• **INSTRUCTIONS FOR THE TASK**
Copy all the entries word for word, but omit the pictures.

[SUPPLIED RECORDS Boundary: Start]

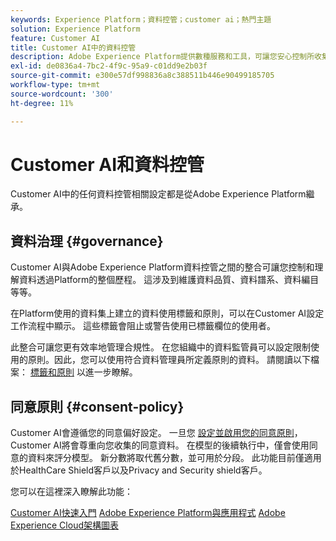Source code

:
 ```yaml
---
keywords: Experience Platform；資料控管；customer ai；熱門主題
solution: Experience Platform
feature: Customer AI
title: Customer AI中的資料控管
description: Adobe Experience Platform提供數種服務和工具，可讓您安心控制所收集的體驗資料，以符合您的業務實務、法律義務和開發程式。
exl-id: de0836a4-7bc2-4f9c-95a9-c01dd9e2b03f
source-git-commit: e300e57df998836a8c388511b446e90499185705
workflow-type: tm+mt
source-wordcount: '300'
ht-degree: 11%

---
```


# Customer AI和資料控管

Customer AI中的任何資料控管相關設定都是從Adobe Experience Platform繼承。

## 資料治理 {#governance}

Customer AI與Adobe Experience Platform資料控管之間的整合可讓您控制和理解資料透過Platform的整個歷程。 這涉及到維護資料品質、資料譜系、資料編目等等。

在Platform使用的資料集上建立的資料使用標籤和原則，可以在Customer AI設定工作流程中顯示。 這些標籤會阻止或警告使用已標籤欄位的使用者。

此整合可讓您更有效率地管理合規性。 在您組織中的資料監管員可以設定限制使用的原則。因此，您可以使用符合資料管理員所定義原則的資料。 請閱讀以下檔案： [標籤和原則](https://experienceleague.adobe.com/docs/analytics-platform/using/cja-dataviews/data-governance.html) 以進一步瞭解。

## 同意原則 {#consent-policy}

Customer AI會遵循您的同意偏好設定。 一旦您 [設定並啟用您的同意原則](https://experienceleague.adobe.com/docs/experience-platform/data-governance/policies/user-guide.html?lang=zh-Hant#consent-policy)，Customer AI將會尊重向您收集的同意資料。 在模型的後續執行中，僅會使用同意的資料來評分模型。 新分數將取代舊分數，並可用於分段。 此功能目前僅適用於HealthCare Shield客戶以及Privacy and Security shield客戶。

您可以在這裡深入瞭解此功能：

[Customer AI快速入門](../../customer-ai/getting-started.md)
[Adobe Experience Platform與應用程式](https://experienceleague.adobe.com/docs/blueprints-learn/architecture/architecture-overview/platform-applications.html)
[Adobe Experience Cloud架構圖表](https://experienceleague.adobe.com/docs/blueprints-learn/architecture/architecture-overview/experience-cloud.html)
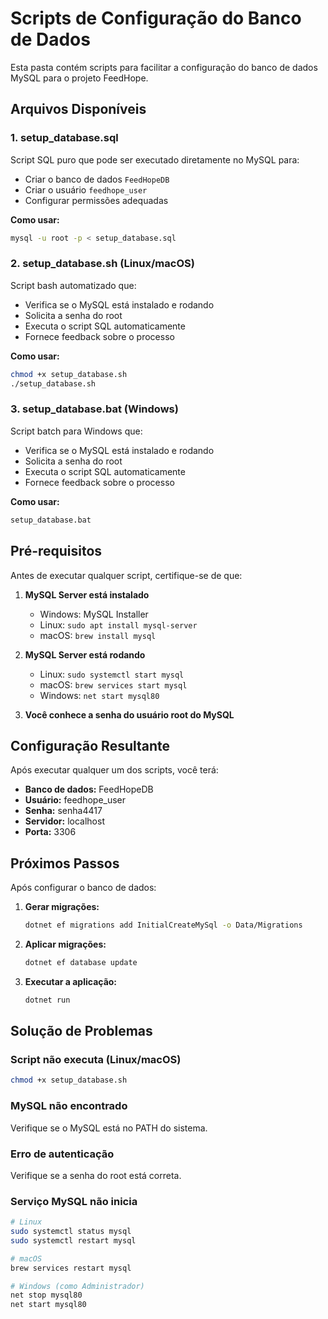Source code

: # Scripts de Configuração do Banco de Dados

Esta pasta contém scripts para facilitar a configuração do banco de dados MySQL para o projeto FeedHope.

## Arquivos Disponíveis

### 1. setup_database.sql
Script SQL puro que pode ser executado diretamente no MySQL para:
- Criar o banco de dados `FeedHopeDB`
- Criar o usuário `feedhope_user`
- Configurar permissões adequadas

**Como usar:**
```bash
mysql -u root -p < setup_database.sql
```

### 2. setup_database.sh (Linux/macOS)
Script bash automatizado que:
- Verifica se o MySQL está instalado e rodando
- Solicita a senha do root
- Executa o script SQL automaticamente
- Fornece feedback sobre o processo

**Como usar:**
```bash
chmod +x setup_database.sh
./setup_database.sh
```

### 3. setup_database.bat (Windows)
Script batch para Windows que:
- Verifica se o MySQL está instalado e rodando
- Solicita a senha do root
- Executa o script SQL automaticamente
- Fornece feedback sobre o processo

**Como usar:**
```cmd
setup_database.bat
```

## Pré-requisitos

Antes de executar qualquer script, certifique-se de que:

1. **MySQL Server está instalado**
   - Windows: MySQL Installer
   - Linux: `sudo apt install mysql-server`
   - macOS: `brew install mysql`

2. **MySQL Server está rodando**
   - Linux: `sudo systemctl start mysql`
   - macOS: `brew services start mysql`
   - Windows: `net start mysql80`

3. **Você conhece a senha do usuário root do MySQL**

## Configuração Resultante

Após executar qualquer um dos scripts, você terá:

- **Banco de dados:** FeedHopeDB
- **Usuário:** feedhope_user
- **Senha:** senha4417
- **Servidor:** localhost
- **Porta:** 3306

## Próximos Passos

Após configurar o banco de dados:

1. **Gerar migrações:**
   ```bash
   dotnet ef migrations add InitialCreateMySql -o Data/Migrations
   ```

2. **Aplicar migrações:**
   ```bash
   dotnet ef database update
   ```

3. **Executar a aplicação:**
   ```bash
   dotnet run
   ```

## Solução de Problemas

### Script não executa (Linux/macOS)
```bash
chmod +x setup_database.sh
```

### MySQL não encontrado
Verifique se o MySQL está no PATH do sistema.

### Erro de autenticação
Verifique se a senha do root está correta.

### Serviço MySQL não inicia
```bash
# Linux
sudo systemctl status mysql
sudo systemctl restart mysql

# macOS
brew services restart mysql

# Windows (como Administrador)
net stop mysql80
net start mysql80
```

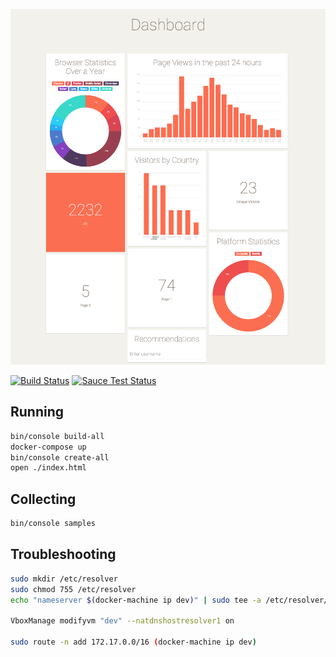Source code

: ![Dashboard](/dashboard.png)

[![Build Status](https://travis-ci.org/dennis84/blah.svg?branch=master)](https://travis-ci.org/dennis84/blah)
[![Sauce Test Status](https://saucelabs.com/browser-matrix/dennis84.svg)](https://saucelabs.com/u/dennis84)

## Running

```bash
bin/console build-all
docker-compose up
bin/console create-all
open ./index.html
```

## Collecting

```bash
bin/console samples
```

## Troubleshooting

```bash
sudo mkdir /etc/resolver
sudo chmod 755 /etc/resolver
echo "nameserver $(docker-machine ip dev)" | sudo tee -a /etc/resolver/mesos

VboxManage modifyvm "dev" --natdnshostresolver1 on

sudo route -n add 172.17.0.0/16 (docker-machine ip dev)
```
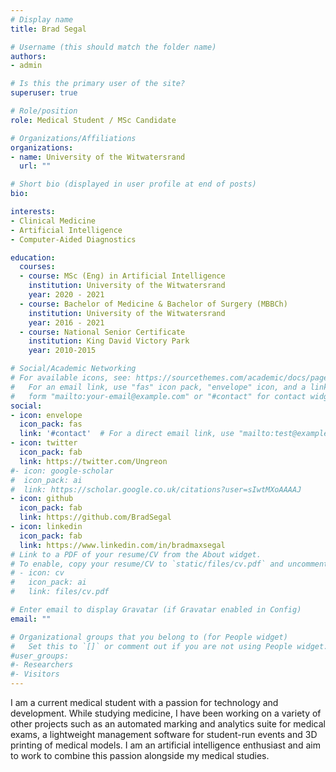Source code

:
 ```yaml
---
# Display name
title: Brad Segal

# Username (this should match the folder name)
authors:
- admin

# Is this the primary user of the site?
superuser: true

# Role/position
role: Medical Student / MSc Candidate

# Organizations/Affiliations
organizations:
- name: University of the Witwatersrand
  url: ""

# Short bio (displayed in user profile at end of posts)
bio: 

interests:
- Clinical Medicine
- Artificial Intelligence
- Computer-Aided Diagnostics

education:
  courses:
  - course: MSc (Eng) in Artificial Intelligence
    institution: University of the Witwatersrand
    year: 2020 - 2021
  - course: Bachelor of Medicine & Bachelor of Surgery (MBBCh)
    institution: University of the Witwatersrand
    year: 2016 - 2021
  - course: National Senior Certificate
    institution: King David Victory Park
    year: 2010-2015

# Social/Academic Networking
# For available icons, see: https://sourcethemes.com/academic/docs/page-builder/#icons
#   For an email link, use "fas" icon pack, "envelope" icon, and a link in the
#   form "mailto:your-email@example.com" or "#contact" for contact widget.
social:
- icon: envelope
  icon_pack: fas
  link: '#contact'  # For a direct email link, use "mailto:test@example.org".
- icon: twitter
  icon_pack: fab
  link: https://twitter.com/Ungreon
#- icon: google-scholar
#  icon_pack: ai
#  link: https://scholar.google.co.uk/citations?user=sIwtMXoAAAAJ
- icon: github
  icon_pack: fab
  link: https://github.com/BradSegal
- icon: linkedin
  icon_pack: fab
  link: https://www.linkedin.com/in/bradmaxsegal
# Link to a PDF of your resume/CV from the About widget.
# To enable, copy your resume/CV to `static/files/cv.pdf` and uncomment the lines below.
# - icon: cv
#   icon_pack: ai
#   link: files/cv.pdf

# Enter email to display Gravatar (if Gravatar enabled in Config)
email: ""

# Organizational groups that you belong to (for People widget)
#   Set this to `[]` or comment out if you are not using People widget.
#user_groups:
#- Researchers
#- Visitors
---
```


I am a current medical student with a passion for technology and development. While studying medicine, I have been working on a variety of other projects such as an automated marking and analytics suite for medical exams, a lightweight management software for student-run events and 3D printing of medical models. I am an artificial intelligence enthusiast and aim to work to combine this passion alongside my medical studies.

[SUPPLIED RECORDS Boundary: End]

• **RESPONSE AREA**
Source code

:
 ```yaml
---
keywords: Experience Platform；資料控管；customer ai；熱門主題
solution: Experience Platform
feature: Customer AI
title: Customer AI中的資料控管
description: Adobe Experience Platform提供數種服務和工具，可讓您安心控制所收集的體驗資料，以符合您的業務實務、法律義務和開發程式。
exl-id: de0836a4-7bc2-4f9c-95a9-c01dd9e2b03f
source-git-commit: e300e57df998836a8c388511b446e90499185705
workflow-type: tm+mt
source-wordcount: '300'
ht-degree: 11%

---
```


# Customer AI和資料控管

Customer AI中的任何資料控管相關設定都是從Adobe Experience Platform繼承。

## 資料治理 {#governance}

Customer AI與Adobe Experience Platform資料控管之間的整合可讓您控制和理解資料透過Platform的整個歷程。 這涉及到維護資料品質、資料譜系、資料編目等等。

在Platform使用的資料集上建立的資料使用標籤和原則，可以在Customer AI設定工作流程中顯示。 這些標籤會阻止或警告使用已標籤欄位的使用者。

此整合可讓您更有效率地管理合規性。 在您組織中的資料監管員可以設定限制使用的原則。因此，您可以使用符合資料管理員所定義原則的資料。 請閱讀以下檔案： [標籤和原則](https://experienceleague.adobe.com/docs/analytics-platform/using/cja-dataviews/data-governance.html) 以進一步瞭解。

## 同意原則 {#consent-policy}

Customer AI會遵循您的同意偏好設定。 一旦您 [設定並啟用您的同意原則](https://experienceleague.adobe.com/docs/experience-platform/data-governance/policies/user-guide.html?lang=zh-Hant#consent-policy)，Customer AI將會尊重向您收集的同意資料。 在模型的後續執行中，僅會使用同意的資料來評分模型。 新分數將取代舊分數，並可用於分段。 此功能目前僅適用於HealthCare Shield客戶以及Privacy and Security shield客戶。

您可以在這裡深入瞭解此功能：

[Customer AI快速入門](../../customer-ai/getting-started.md)
[Adobe Experience Platform與應用程式](https://experienceleague.adobe.com/docs/blueprints-learn/architecture/architecture-overview/platform-applications.html)
[Adobe Experience Cloud架構圖表](https://experienceleague.adobe.com/docs/blueprints-learn/architecture/architecture-overview/experience-cloud.html)
Source code

: # Scripts de Configuração do Banco de Dados

Esta pasta contém scripts para facilitar a configuração do banco de dados MySQL para o projeto FeedHope.

## Arquivos Disponíveis

### 1. setup_database.sql
Script SQL puro que pode ser executado diretamente no MySQL para:
- Criar o banco de dados `FeedHopeDB`
- Criar o usuário `feedhope_user`
- Configurar permissões adequadas

**Como usar:**
```bash
mysql -u root -p < setup_database.sql
```

### 2. setup_database.sh (Linux/macOS)
Script bash automatizado que:
- Verifica se o MySQL está instalado e rodando
- Solicita a senha do root
- Executa o script SQL automaticamente
- Fornece feedback sobre o processo

**Como usar:**
```bash
chmod +x setup_database.sh
./setup_database.sh
```

### 3. setup_database.bat (Windows)
Script batch para Windows que:
- Verifica se o MySQL está instalado e rodando
- Solicita a senha do root
- Executa o script SQL automaticamente
- Fornece feedback sobre o processo

**Como usar:**
```cmd
setup_database.bat
```

## Pré-requisitos

Antes de executar qualquer script, certifique-se de que:

1. **MySQL Server está instalado**
   - Windows: MySQL Installer
   - Linux: `sudo apt install mysql-server`
   - macOS: `brew install mysql`

2. **MySQL Server está rodando**
   - Linux: `sudo systemctl start mysql`
   - macOS: `brew services start mysql`
   - Windows: `net start mysql80`

3. **Você conhece a senha do usuário root do MySQL**

## Configuração Resultante

Após executar qualquer um dos scripts, você terá:

- **Banco de dados:** FeedHopeDB
- **Usuário:** feedhope_user
- **Senha:** senha4417
- **Servidor:** localhost
- **Porta:** 3306

## Próximos Passos

Após configurar o banco de dados:

1. **Gerar migrações:**
   ```bash
   dotnet ef migrations add InitialCreateMySql -o Data/Migrations
   ```

2. **Aplicar migrações:**
   ```bash
   dotnet ef database update
   ```

3. **Executar a aplicação:**
   ```bash
   dotnet run
   ```

## Solução de Problemas

### Script não executa (Linux/macOS)
```bash
chmod +x setup_database.sh
```

### MySQL não encontrado
Verifique se o MySQL está no PATH do sistema.

### Erro de autenticação
Verifique se a senha do root está correta.

### Serviço MySQL não inicia
```bash
# Linux
sudo systemctl status mysql
sudo systemctl restart mysql

# macOS
brew services restart mysql

# Windows (como Administrador)
net stop mysql80
net start mysql80
```

Source code

: ![Dashboard](/dashboard.png)

[![Build Status](https://travis-ci.org/dennis84/blah.svg?branch=master)](https://travis-ci.org/dennis84/blah)
[![Sauce Test Status](https://saucelabs.com/browser-matrix/dennis84.svg)](https://saucelabs.com/u/dennis84)

## Running

```bash
bin/console build-all
docker-compose up
bin/console create-all
open ./index.html
```

## Collecting

```bash
bin/console samples
```

## Troubleshooting

```bash
sudo mkdir /etc/resolver
sudo chmod 755 /etc/resolver
echo "nameserver $(docker-machine ip dev)" | sudo tee -a /etc/resolver/mesos

VboxManage modifyvm "dev" --natdnshostresolver1 on

sudo route -n add 172.17.0.0/16 (docker-machine ip dev)
```
Source code

:
 ```yaml
---
# Display name
title: Brad Segal

# Username (this should match the folder name)
authors:
- admin

# Is this the primary user of the site?
superuser: true

# Role/position
role: Medical Student / MSc Candidate

# Organizations/Affiliations
organizations:
- name: University of the Witwatersrand
  url: ""

# Short bio (displayed in user profile at end of posts)
bio: 

interests:
- Clinical Medicine
- Artificial Intelligence
- Computer-Aided Diagnostics

education:
  courses:
  - course: MSc (Eng) in Artificial Intelligence
    institution: University of the Witwatersrand
    year: 2020 - 2021
  - course: Bachelor of Medicine & Bachelor of Surgery (MBBCh)
    institution: University of the Witwatersrand
    year: 2016 - 2021
  - course: National Senior Certificate
    institution: King David Victory Park
    year: 2010-2015

# Social/Academic Networking
# For available icons, see: https://sourcethemes.com/academic/docs/page-builder/#icons
#   For an email link, use "fas" icon pack, "envelope" icon, and a link in the
#   form "mailto:your-email@example.com" or "#contact" for contact widget.
social:
- icon: envelope
  icon_pack: fas
  link: '#contact'  # For a direct email link, use "mailto:test@example.org".
- icon: twitter
  icon_pack: fab
  link: https://twitter.com/Ungreon
#- icon: google-scholar
#  icon_pack: ai
#  link: https://scholar.google.co.uk/citations?user=sIwtMXoAAAAJ
- icon: github
  icon_pack: fab
  link: https://github.com/BradSegal
- icon: linkedin
  icon_pack: fab
  link: https://www.linkedin.com/in/bradmaxsegal
# Link to a PDF of your resume/CV from the About widget.
# To enable, copy your resume/CV to `static/files/cv.pdf` and uncomment the lines below.
# - icon: cv
#   icon_pack: ai
#   link: files/cv.pdf

# Enter email to display Gravatar (if Gravatar enabled in Config)
email: ""

# Organizational groups that you belong to (for People widget)
#   Set this to `[]` or comment out if you are not using People widget.
#user_groups:
#- Researchers
#- Visitors
---
```


I am a current medical student with a passion for technology and development. While studying medicine, I have been working on a variety of other projects such as an automated marking and analytics suite for medical exams, a lightweight management software for student-run events and 3D printing of medical models. I am an artificial intelligence enthusiast and aim to work to combine this passion alongside my medical studies.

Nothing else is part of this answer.